• **Dataset records**:
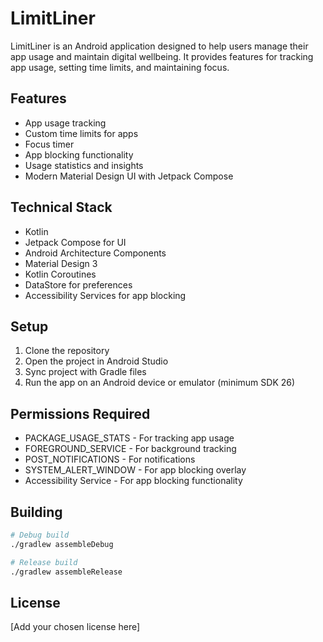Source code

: # LimitLiner

LimitLiner is an Android application designed to help users manage their app usage and maintain digital wellbeing. It provides features for tracking app usage, setting time limits, and maintaining focus.

## Features

- App usage tracking
- Custom time limits for apps
- Focus timer
- App blocking functionality
- Usage statistics and insights
- Modern Material Design UI with Jetpack Compose

## Technical Stack

- Kotlin
- Jetpack Compose for UI
- Android Architecture Components
- Material Design 3
- Kotlin Coroutines
- DataStore for preferences
- Accessibility Services for app blocking

## Setup

1. Clone the repository
2. Open the project in Android Studio
3. Sync project with Gradle files
4. Run the app on an Android device or emulator (minimum SDK 26)

## Permissions Required

- PACKAGE_USAGE_STATS - For tracking app usage
- FOREGROUND_SERVICE - For background tracking
- POST_NOTIFICATIONS - For notifications
- SYSTEM_ALERT_WINDOW - For app blocking overlay
- Accessibility Service - For app blocking functionality

## Building

```bash
# Debug build
./gradlew assembleDebug

# Release build
./gradlew assembleRelease
```

## License

[Add your chosen license here]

• **Exercise instructions**:
The response should consist of the lines above from the first through the one containing "- FOREGROUND_SERVICE - For", transcribed exactly, with every picture left out.

• **Answer box**:
Source code

: # LimitLiner

LimitLiner is an Android application designed to help users manage their app usage and maintain digital wellbeing. It provides features for tracking app usage, setting time limits, and maintaining focus.

## Features

- App usage tracking
- Custom time limits for apps
- Focus timer
- App blocking functionality
- Usage statistics and insights
- Modern Material Design UI with Jetpack Compose

## Technical Stack

- Kotlin
- Jetpack Compose for UI
- Android Architecture Components
- Material Design 3
- Kotlin Coroutines
- DataStore for preferences
- Accessibility Services for app blocking

## Setup

1. Clone the repository
2. Open the project in Android Studio
3. Sync project with Gradle files
4. Run the app on an Android device or emulator (minimum SDK 26)

## Permissions Required

- PACKAGE_USAGE_STATS - For tracking app usage
- FOREGROUND_SERVICE - For background tracking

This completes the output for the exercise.